- [WHAT IS NEEDED]: Nothing but the lines from the first line of the entries through the line with "Accurate cancer drug" should appear in the answer, transcribed exactly and free of pictures.

(Dataset entries)
^^^^^^^^

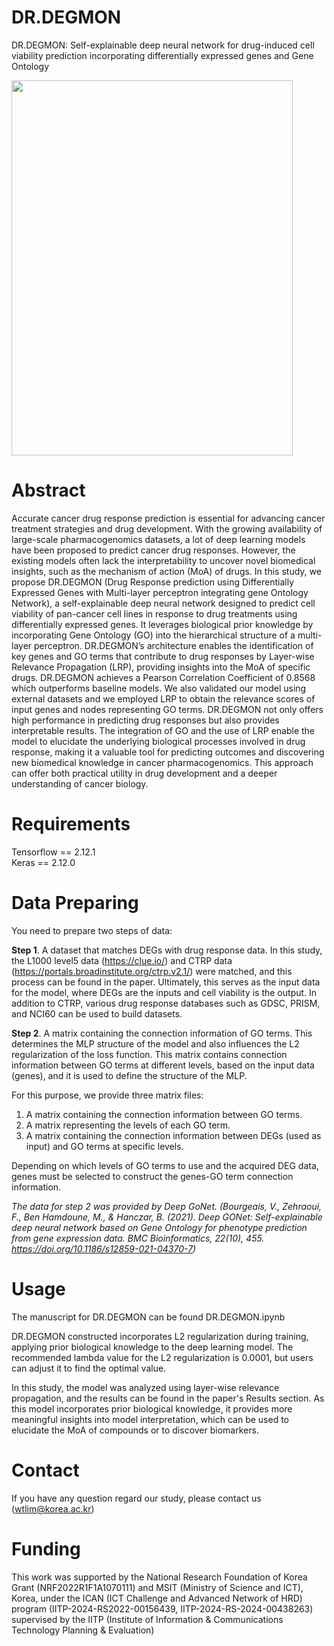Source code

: # DR.DEGMON
DR.DEGMON: Self-explainable deep neural network for drug-induced cell viability prediction incorporating differentially expressed genes and Gene Ontology


<img src="https://github.com/user-attachments/assets/f2a99ac4-aab7-4f89-b14e-51eeba98ff77" width="450" height="600"/>

# Abstract
Accurate cancer drug response prediction is essential for advancing cancer treatment strategies and drug development. With the growing availability of large-scale pharmacogenomics datasets, a lot of deep learning models have been proposed to predict cancer drug responses. However, the existing models often lack the interpretability to uncover novel biomedical insights, such as the mechanism of action (MoA) of drugs. In this study, we propose DR.DEGMON (Drug Response prediction using Differentially Expressed Genes with Multi-layer perceptron integrating gene Ontology Network), a self-explainable deep neural network designed to predict cell viability of pan-cancer cell lines in response to drug treatments using differentially expressed genes. It leverages biological prior knowledge by incorporating Gene Ontology (GO) into the hierarchical structure of a multi-layer perceptron. DR.DEGMON’s architecture enables the identification of key genes and GO terms that contribute to drug responses by Layer-wise Relevance Propagation (LRP), providing insights into the MoA of specific drugs. DR.DEGMON achieves a Pearson Correlation Coefficient of 0.8568 which outperforms baseline models. We also validated our model using external datasets and we employed LRP to obtain the relevance scores of input genes and nodes representing GO terms. DR.DEGMON not only offers high performance in predicting drug responses but also provides interpretable results. The integration of GO and the use of LRP enable the model to elucidate the underlying biological processes involved in drug response, making it a valuable tool for predicting outcomes and discovering new biomedical knowledge in cancer pharmacogenomics. This approach can offer both practical utility in drug development and a deeper understanding of cancer biology.

# Requirements

Tensorflow == 2.12.1  
Keras == 2.12.0  

# Data Preparing
You need to prepare two steps of data:

**Step 1**. A dataset that matches DEGs with drug response data. In this study, the L1000 level5 data (https://clue.io/) and CTRP data (https://portals.broadinstitute.org/ctrp.v2.1/) were matched, and this process can be found in the paper. Ultimately, this serves as the input data for the model, where DEGs are the inputs and cell viability is the output. In addition to CTRP, various drug response databases such as GDSC, PRISM, and NCI60 can be used to build datasets.

**Step 2**. A matrix containing the connection information of GO terms. This determines the MLP structure of the model and also influences the L2 regularization of the loss function. This matrix contains connection information between GO terms at different levels, based on the input data (genes), and it is used to define the structure of the MLP.

For this purpose, we provide three matrix files:
1. A matrix containing the connection information between GO terms.
2. A matrix representing the levels of each GO term.
3. A matrix containing the connection information between DEGs (used as input) and GO terms at specific levels.

Depending on which levels of GO terms to use and the acquired DEG data, genes must be selected to construct the genes-GO term connection information.

*The data for step 2 was provided by Deep GoNet. (Bourgeais, V., Zehraoui, F., Ben Hamdoune, M., & Hanczar, B. (2021). Deep GONet: Self-explainable deep neural network based on Gene Ontology for phenotype prediction from gene expression data. BMC Bioinformatics, 22(10), 455. https://doi.org/10.1186/s12859-021-04370-7)*

# Usage
The manuscript for DR.DEGMON can be found DR.DEGMON.ipynb

DR.DEGMON constructed incorporates L2 regularization during training, applying prior biological knowledge to the deep learning model. The recommended lambda value for the L2 regularization is 0.0001, but users can adjust it to find the optimal value.

In this study, the model was analyzed using layer-wise relevance propagation, and the results can be found in the paper's Results section. As this model incorporates prior biological knowledge, it provides more meaningful insights into model interpretation, which can be used to elucidate the MoA of compounds or to discover biomarkers.

# Contact
If you have any question regard our study, please contact us (wtlim@korea.ac.kr)

# Funding
This work was supported by the National Research Foundation of Korea Grant (NRF2022R1F1A1070111) and MSIT (Ministry of Science and ICT), Korea, under the ICAN (ICT Challenge and Advanced Network of HRD) program (IITP-2024-RS2022-00156439, IITP-2024-RS-2024-00438263) supervised by the IITP (Institute of Information & Communications Technology Planning & Evaluation)
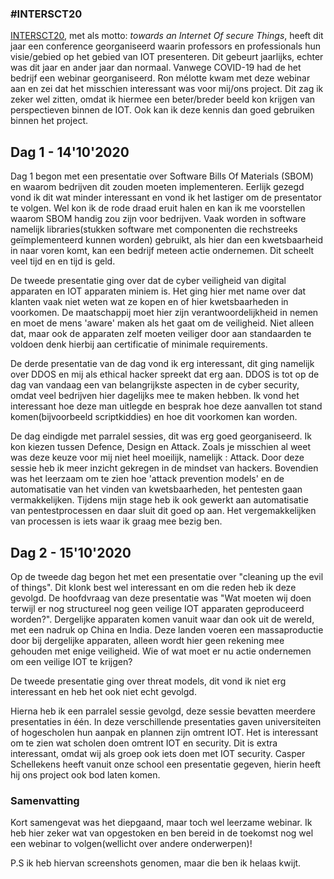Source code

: ###  #INTERSCT20
[INTERSCT20](https://intersct.nl/intersct20/), met als motto: *towards an Internet Of secure Things*, heeft dit jaar een conference
georganiseerd waarin professors en professionals hun visie/gebied op het gebied van IOT presenteren. Dit gebeurt jaarlijks, echter was dit jaar en ander jaar dan normaal.
Vanwege COVID-19 had de het bedrijf een webinar georganiseerd. Ron mélotte kwam met deze webinar aan en zei dat het misschien interessant was voor mij/ons project.
Dit zag ik zeker wel zitten, omdat ik hiermee een beter/breder beeld kon krijgen van perspectieven binnen de IOT. Ook kan ik deze kennis
dan goed gebruiken binnen het project.

## Dag 1 - 14'10'2020
Dag 1 begon met een presentatie over Software Bills Of Materials (SBOM) en waarom bedrijven dit zouden moeten implementeren. Eerlijk
gezegd vond ik dit wat minder interessant en vond ik het lastiger om de presentator te volgen. Wel kon ik de rode draad eruit halen en kan ik me voorstellen
waarom SBOM handig zou zijn voor bedrijven. Vaak worden in software namelijk libraries(stukken software met componenten die rechstreeks geïmplementeerd kunnen worden) gebruikt,
als hier dan een kwetsbaarheid in naar voren komt, kan een bedrijf meteen actie ondernemen. Dit scheelt veel tijd en en tijd is geld.

De tweede presentatie ging over dat de cyber veiligheid van digital apparaten en IOT apparaten miniem is. 
Het ging hier met name over dat klanten vaak niet weten wat ze kopen en of hier kwetsbaarheden in voorkomen.
De maatschappij moet hier zijn verantwoordelijkheid in nemen en moet de mens 'aware' maken als het gaat om de veiligheid. 
Niet alleen dat, maar ook de apparaten zelf moeten veiliger door aan standaarden te voldoen denk hierbij aan certificatie of minimale requirements.

De derde presentatie van de dag vond ik erg interessant, dit ging namelijk over DDOS en mij als ethical hacker spreekt dat erg aan.
DDOS is tot op de dag van vandaag een van belangrijkste aspecten in de cyber security, omdat veel bedrijven hier dagelijks mee te maken hebben.
Ik vond het interessant hoe deze man uitlegde en besprak hoe deze aanvallen tot stand komen(bijvoorbeeld scriptkiddies) en hoe
dit voorkomen kan worden.

De dag eindigde met parralel sessies, dit was erg goed georganiseerd. Ik kon kiezen tussen Defence, Design en Attack.
Zoals je misschien al weet was deze keuze voor mij niet heel moeilijk, namelijk : Attack. Door deze sessie heb ik meer inzicht gekregen
in de mindset van hackers. Bovendien was het leerzaam om te zien hoe 'attack prevention models' en de automatisatie van het 
vinden van kwetsbaarheden, het pentesten gaan vermakkelijken. Tijdens mijn stage heb ik ook gewerkt aan automatisatie
van pentestprocessen en daar sluit dit goed op aan. Het vergemakkelijken van processen is iets waar ik graag mee bezig ben.

## Dag 2 - 15'10'2020
Op de tweede dag begon het met een presentatie over "cleaning up the evil of things". Dit klonk best wel interessant en om
die reden heb ik deze gevolgd. De hoofdvraag van deze presentatie was "Wat moeten wij doen terwijl er nog structureel nog geen veilige IOT apparaten geproduceerd worden?". 
Dergelijke apparaten komen vanuit waar dan ook uit de wereld, met een nadruk op China en India. Deze landen
voeren een massaproductie door bij dergelijke apparaten, alleen wordt hier geen rekening mee gehouden met enige veiligheid.
Wie of wat moet er nu actie ondernemen om een veilige IOT te krijgen?

De tweede presentatie ging over threat models, dit vond ik niet erg interessant en heb het ook niet echt gevolgd.

Hierna heb ik een parralel sessie gevolgd, deze sessie bevatten meerdere presentaties in één. In deze verschillende presentaties gaven
universiteiten of hogescholen hun aanpak en plannen zijn omtrent IOT. Het is interessant om te zien wat scholen doen omtrent IOT en security. Dit is extra interessant, omdat wij als groep ook iets doen met IOT security.
Casper Schellekens heeft vanuit onze school een presentatie gegeven, hierin heeft hij ons project ook bod laten komen.


### Samenvatting
Kort samengevat was het diepgaand, maar toch wel leerzame webinar. Ik heb hier zeker wat van opgestoken en ben bereid
in de toekomst nog wel een webinar to volgen(wellicht over andere onderwerpen)!

P.S ik heb hiervan screenshots genomen, maar die ben ik helaas kwijt.
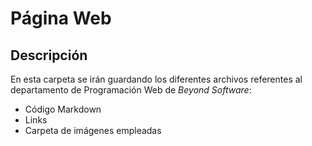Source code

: # Página Web
## Descripción

En esta carpeta se irán guardando los diferentes archivos referentes al departamento de Programación Web de *Beyond* *Software*:
- Código Markdown
- Links
- Carpeta de imágenes empleadas
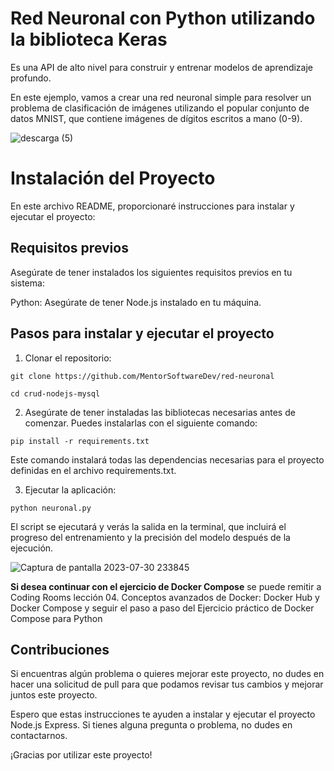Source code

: # Red Neuronal con Python utilizando la biblioteca Keras

Es una API de alto nivel para construir y entrenar modelos de aprendizaje profundo.

En este ejemplo, vamos a crear una red neuronal simple para resolver un problema de clasificación de imágenes utilizando el popular conjunto de datos MNIST, que contiene imágenes de dígitos escritos a mano (0-9).

![descarga (5)](https://github.com/MentorSoftwareDev/red-neuronal/assets/140032849/23142bbb-80e9-4c3a-9e72-c395bd92ff6c)



# Instalación del Proyecto 

En este archivo README, proporcionaré instrucciones para instalar y ejecutar el proyecto:

## Requisitos previos
Asegúrate de tener instalados los siguientes requisitos previos en tu sistema:

Python: Asegúrate de tener Node.js instalado en tu máquina.

## Pasos para instalar y ejecutar el proyecto

1. Clonar el repositorio:

`git clone https://github.com/MentorSoftwareDev/red-neuronal`

`cd crud-nodejs-mysql`

2. Asegúrate de tener instaladas las bibliotecas necesarias antes de comenzar. Puedes instalarlas con el siguiente comando:

`pip install -r requirements.txt` 

Este comando instalará todas las dependencias necesarias para el proyecto definidas en el archivo requirements.txt.

3. Ejecutar la aplicación:

`python neuronal.py` 

El script se ejecutará y verás la salida en la terminal, que incluirá el progreso del entrenamiento y la precisión del modelo después de la ejecución.


![Captura de pantalla 2023-07-30 233845](https://github.com/MentorSoftwareDev/red-neuronal/assets/140032849/43be36c1-4d44-4404-9f04-c7c533bb838a)

**Si desea continuar con el ejercicio de Docker Compose** se puede remitir a Coding Rooms lección 04. Conceptos avanzados de Docker: Docker Hub y Docker Compose y seguir el paso a paso del Ejercicio práctico de Docker Compose para Python

## Contribuciones
Si encuentras algún problema o quieres mejorar este proyecto, no dudes en hacer una solicitud de pull para que podamos revisar tus cambios y mejorar juntos este proyecto.

Espero que estas instrucciones te ayuden a instalar y ejecutar el proyecto Node.js Express. Si tienes alguna pregunta o problema, no dudes en contactarnos.

¡Gracias por utilizar este proyecto!
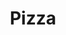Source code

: ---
title: Pizza
meal: lunch
image: spaghetti.jpg
description: A yummy cheese pizza.
badge: protein
difficulty: intermediate
restrictions:
- vegetarian
tags:
  - italian
  - delicious
  - kid-favorite
ingredients:
  - Pizza dough
  - Tomato sauce
  - Mozzarella cheese
instructions:
  - First, form a circle shape with the pizza dough.
  - Next, smear the tomato sauce over the dough with a spoon.
  - Then sprinkle mozzarella cheese on top of it.
  - Heat the oven up to 450°F and place the pizz in there for 12-15 minutes.
  - Lastly, take the pizza out and put it on your plate.
---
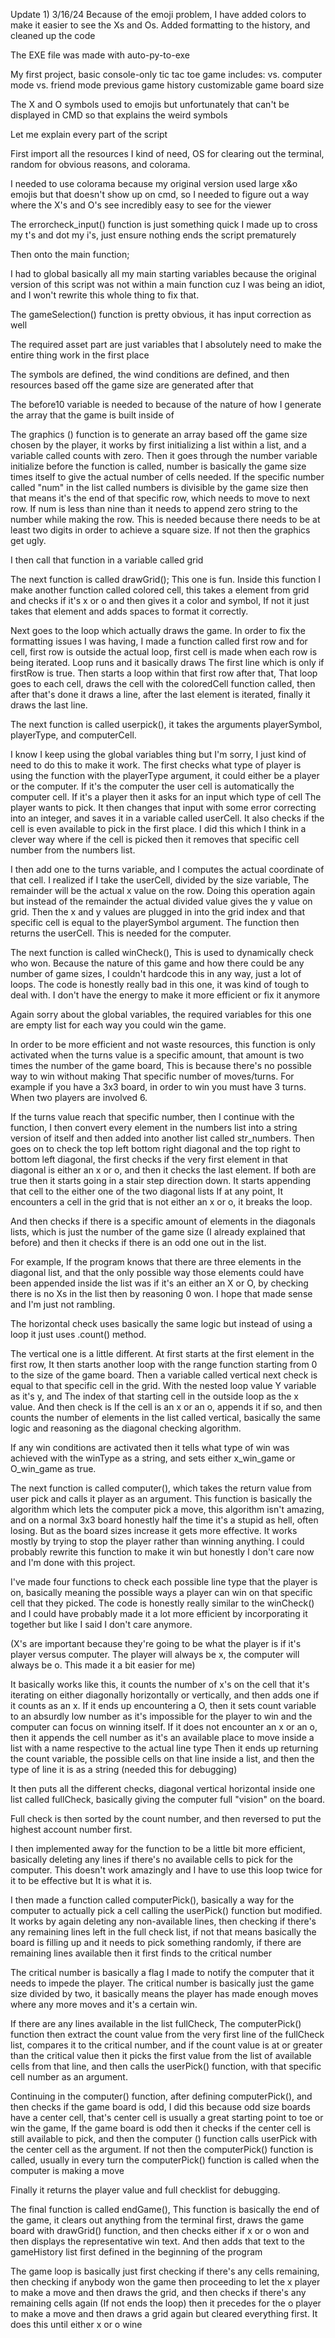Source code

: Update 1) 3/16/24
Because of the emoji problem, I have added colors to make it easier to see the Xs and Os.
Added formatting to the history, and cleaned up the code


The EXE file was made with auto-py-to-exe

My first project, basic console-only tic tac toe game
includes: vs. computer mode
          vs. friend mode
          previous game history 
          customizable game board size

The X and O symbols used to emojis but unfortunately that can't be displayed in CMD so that explains the weird symbols

Let me explain every part of the script

First import all the resources I kind of need, OS for clearing out the terminal, random for obvious reasons, and colorama.

I needed to use colorama because my original version used large x&o emojis but that doesn't show up on cmd, so I needed to figure out a way where the X's and O's see incredibly easy to see for the viewer



The errorcheck_input() function is just something quick I made up to cross my t's and dot my i's, just ensure nothing ends the script prematurely




Then onto the main function;

I had to global basically all my main starting variables because the original version of this script was not within a main function cuz I was being an idiot, and I won't rewrite this whole thing to fix that.

The gameSelection() function is pretty obvious, it has input correction as well

The required asset part are just variables that I absolutely need to make the entire thing work in the first place

The symbols are defined, the wind conditions are defined, and then resources based off the game size are generated after that

The before10 variable is needed to because of the nature of how I generate the array that the game is built inside of




The graphics () function is to generate an array based off the game size chosen by the player, it works by first initializing a list within a list, and a variable called counts with zero.
Then it goes through the number variable initialize before the function is called, number is basically the game size times itself to give the actual number of cells needed. If the specific number called "num" in the list called numbers is divisible by the game size then that means it's the end of that specific row, which needs to move to next row. If num is less than nine than it needs to append zero string to the number while making the row. This is needed because there needs to be at least two digits in order to achieve a square size. If not then the graphics get ugly.



I then call that function in a variable called grid





The next function is called drawGrid(); This one is fun. Inside this function I make another function called colored cell, this takes a element from grid and checks if it's x or o and then gives it a color and symbol, If not it just takes that element and adds spaces to format it correctly.

Next goes to the loop which actually draws the game. In order to fix the formatting issues I was having, I made a function called first row and for cell, first row is outside the actual loop, first cell is made when each row is being iterated. Loop runs and it basically draws The first line which is only if firstRow is true. Then starts a loop within that first row after that, That loop goes to each cell, draws the cell with the coloredCell function called, then after that's done it draws a line, after the last element is iterated, finally it draws the last line.




The next function is called userpick(), it takes the arguments playerSymbol, playerType, and computerCell. 

I know I keep using the global variables thing but I'm sorry, I just kind of need to do this to make it work. The first checks what type of player is using the function with the playerType argument, it could either be a player or the computer. If it's the computer the user cell is automatically the computer cell. If it's a player then it asks for an input which type of cell The player wants to pick. It then changes that input with some error correcting into an integer, and saves it in a variable called userCell. It also checks if the cell is even available to pick in the first place. I did this which I think in a clever way where if the cell is picked then it removes that specific cell number from the numbers list. 

I then add one to the turns variable, and I computes the actual coordinate of that cell. I realized if I take the userCell, divided by the size variable, The remainder will be the actual x value on the row. Doing this operation again but instead of the remainder the actual divided value gives the y value on grid. Then the x and y values are plugged in into the grid index and that specific cell is equal to the playerSymbol argument. The function then returns the userCell. This is needed for the computer.





The next function is called winCheck(), This is used to dynamically check who won. Because the nature of this game and how there could be any number of game sizes, I couldn't hardcode this in any way, just a lot of loops.
The code is honestly really bad in this one, it was kind of tough to deal with. I don't have the energy to make it more efficient or fix it anymore

Again sorry about the global variables, the required variables for this one are empty list for each way you could win the game.


In order to be more efficient and not waste resources, this function is only activated when the turns value is a specific amount, that amount is two times the number of the game board, This is because there's no possible way to win without making That specific number of moves/turns. For example if you have a 3x3 board, in order to win you must have 3 turns. When two players are involved 6. 

If the turns value reach that specific number, then I continue with the function, I then convert every element in the numbers list into a string version of itself and then added into another list called str_numbers. 
Then goes on to check the top left bottom right diagonal and the top right to bottom left diagonal, the first checks if the very first element in that diagonal is either an x or o, and then it checks the last element. If both are true then it starts going in a stair step direction down. It starts appending that cell to the either one of the two diagonal lists If at any point, It encounters a cell in the grid that is not either an x or o, it breaks the loop.

And then checks if there is a specific amount of elements in the diagonals lists, which is just the number of the game size (I already explained that before) and then it checks if there is an odd one out in the list.

For example, If the program knows that there are three elements in the diagonal list, and that the only possible way those elements could have been appended inside the list was if it's an either an X or O, by checking there is no Xs in the list then by reasoning 0 won. I hope that made sense and I'm just not rambling.

The horizontal check uses basically the same logic but instead of using a loop it just uses .count() method. 

The vertical one is a little different. At first starts at the first element in the first row, It then starts another loop with the range function starting from 0 to the size of the game board. Then a variable called vertical next check is equal to that specific cell in the grid. With the nested loop value Y variable as it's y, and The index of that starting cell in the outside loop as the x value. And then check is If the cell is an x or an o, appends it if so, and then counts the number of elements in the list called vertical, basically the same logic and reasoning as the diagonal checking algorithm.

If any win conditions are activated then it tells what type of win was achieved with the winType as a string, and sets either x_win_game or O_win_game as true.











The next function is called computer(), which takes the return value from user pick and calls it player as an argument. 
This function is basically the algorithm which lets the computer pick a move, this algorithm isn't amazing, and on a normal 3x3 board honestly half the time it's a stupid as hell, often losing. But as the board sizes increase it gets more effective. It works mostly by trying to stop the player rather than winning anything. I could probably rewrite this function to make it win but honestly I don't care now and I'm done with this project.


I've made four functions to check each possible line type that the player is on, basically meaning the possible ways a player can win on that specific cell that they picked. The code is honestly really similar to the winCheck() and I could have probably made it a lot more efficient by incorporating it together but like I said I don't care anymore. 

(X's are important because they're going to be what the player is if it's player versus computer. The player will always be x, the computer will always be o. This made it a bit easier for me)

It basically works like this, it counts the number of x's on the cell that it's iterating on either diagonally horizontally or vertically, and then adds one if it counts as an x. If it ends up encountering a O, then it sets count variable to an absurdly low number as it's impossible for the player to win and the computer can focus on winning itself. If it does not encounter an x or an o, then it appends the cell number as it's an available place to move inside a list with a name respective to the actual line type
Then it ends up returning the count variable, the possible cells on that line inside a list, and then the type of line it is as a string (needed this for debugging)

It then puts all the different checks, diagonal vertical horizontal inside one list called fullCheck, basically giving the computer full "vision" on the board. 

Full check is then sorted by the count number, and then reversed to put the highest account number first.

I then implemented away for the function to be a little bit more efficient, basically deleting any lines if there's no available cells to pick for the computer. This doesn't work amazingly and I have to use this loop twice for it to be effective but It is what it is. 

I then made a function called computerPick(), basically a way for the computer to actually pick a cell calling the userPick() function but modified. It works by again deleting any non-available lines, then checking if there's any remaining lines left in the full check list, if not that means basically the board is filling up and it needs to pick something randomly, if there are remaining lines available then it first finds to the critical number
 
The critical number is basically a flag I made to notify the computer that it needs to impede the player. The critical number is basically just the game size divided by two, it basically means the player has made enough moves where any more moves and it's a certain win.

If there are any lines available in the list fullCheck, The computerPick() function then extract the count value from the very first line of the fullCheck list, compares it to the critical number, and if the count value is at or greater than the critical value then it picks the first value from the list of available cells from that line, and then calls the userPick() function, with that specific cell number as an argument. 

Continuing in the computer() function, after defining computerPick(), and then checks if the game board is odd, I did this because odd size boards have a center cell, that's center cell is usually a great starting point to toe or win the game, If the game board is odd then it checks if the center cell is still available to pick, and then the computer () function calls userPick with the center cell as the argument. If not then the computerPick() function is called, usually in every turn the computerPick() function is called when the computer is making a move

Finally it returns the player value and full checklist for debugging.






The final function is called endGame(), This function is basically the end of the game, it clears out anything from the terminal first, draws the game board with drawGrid() function, and then checks either if x or o won and then displays the representative win text. And then adds that text to the gameHistory list first defined in the beginning of the program



The game loop is basically just first checking if there's any cells remaining, then checking if anybody won the game then proceeding to let the x player to make a move and then draws the grid, and then checks if there's any remaining cells again (If not ends the loop) then it precedes for the o player to make a move and then draws a grid again but cleared everything first. It does this until either x or o wine 

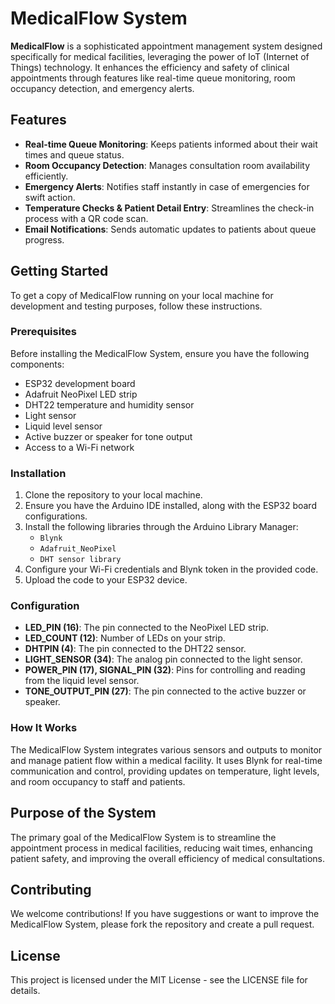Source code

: # MedicalFlow System

**MedicalFlow** is a sophisticated appointment management system designed specifically for medical facilities, leveraging the power of IoT (Internet of Things) technology. It enhances the efficiency and safety of clinical appointments through features like real-time queue monitoring, room occupancy detection, and emergency alerts.

## Features

- **Real-time Queue Monitoring**: Keeps patients informed about their wait times and queue status.
- **Room Occupancy Detection**: Manages consultation room availability efficiently.
- **Emergency Alerts**: Notifies staff instantly in case of emergencies for swift action.
- **Temperature Checks & Patient Detail Entry**: Streamlines the check-in process with a QR code scan.
- **Email Notifications**: Sends automatic updates to patients about queue progress.

## Getting Started

To get a copy of MedicalFlow running on your local machine for development and testing purposes, follow these instructions.

### Prerequisites

Before installing the MedicalFlow System, ensure you have the following components:

- ESP32 development board
- Adafruit NeoPixel LED strip
- DHT22 temperature and humidity sensor
- Light sensor
- Liquid level sensor
- Active buzzer or speaker for tone output
- Access to a Wi-Fi network

### Installation

1. Clone the repository to your local machine.
2. Ensure you have the Arduino IDE installed, along with the ESP32 board configurations.
3. Install the following libraries through the Arduino Library Manager:
   - `Blynk`
   - `Adafruit_NeoPixel`
   - `DHT sensor library`
4. Configure your Wi-Fi credentials and Blynk token in the provided code.
5. Upload the code to your ESP32 device.

### Configuration

- **LED_PIN (16)**: The pin connected to the NeoPixel LED strip.
- **LED_COUNT (12)**: Number of LEDs on your strip.
- **DHTPIN (4)**: The pin connected to the DHT22 sensor.
- **LIGHT_SENSOR (34)**: The analog pin connected to the light sensor.
- **POWER_PIN (17), SIGNAL_PIN (32)**: Pins for controlling and reading from the liquid level sensor.
- **TONE_OUTPUT_PIN (27)**: The pin connected to the active buzzer or speaker.

### How It Works

The MedicalFlow System integrates various sensors and outputs to monitor and manage patient flow within a medical facility. It uses Blynk for real-time communication and control, providing updates on temperature, light levels, and room occupancy to staff and patients.

## Purpose of the System

The primary goal of the MedicalFlow System is to streamline the appointment process in medical facilities, reducing wait times, enhancing patient safety, and improving the overall efficiency of medical consultations.

## Contributing

We welcome contributions! If you have suggestions or want to improve the MedicalFlow System, please fork the repository and create a pull request.

## License

This project is licensed under the MIT License - see the LICENSE file for details.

^^^^^^^^

- [WRITTEN ANSWER]:
Source code

: # DR.DEGMON
DR.DEGMON: Self-explainable deep neural network for drug-induced cell viability prediction incorporating differentially expressed genes and Gene Ontology


<img src="https://github.com/user-attachments/assets/f2a99ac4-aab7-4f89-b14e-51eeba98ff77" width="450" height="600"/>

# Abstract
Accurate cancer drug response prediction is essential for advancing cancer treatment strategies and drug development. With the growing availability of large-scale pharmacogenomics datasets, a lot of deep learning models have been proposed to predict cancer drug responses. However, the existing models often lack the interpretability to uncover novel biomedical insights, such as the mechanism of action (MoA) of drugs. In this study, we propose DR.DEGMON (Drug Response prediction using Differentially Expressed Genes with Multi-layer perceptron integrating gene Ontology Network), a self-explainable deep neural network designed to predict cell viability of pan-cancer cell lines in response to drug treatments using differentially expressed genes. It leverages biological prior knowledge by incorporating Gene Ontology (GO) into the hierarchical structure of a multi-layer perceptron. DR.DEGMON’s architecture enables the identification of key genes and GO terms that contribute to drug responses by Layer-wise Relevance Propagation (LRP), providing insights into the MoA of specific drugs. DR.DEGMON achieves a Pearson Correlation Coefficient of 0.8568 which outperforms baseline models. We also validated our model using external datasets and we employed LRP to obtain the relevance scores of input genes and nodes representing GO terms. DR.DEGMON not only offers high performance in predicting drug responses but also provides interpretable results. The integration of GO and the use of LRP enable the model to elucidate the underlying biological processes involved in drug response, making it a valuable tool for predicting outcomes and discovering new biomedical knowledge in cancer pharmacogenomics. This approach can offer both practical utility in drug development and a deeper understanding of cancer biology.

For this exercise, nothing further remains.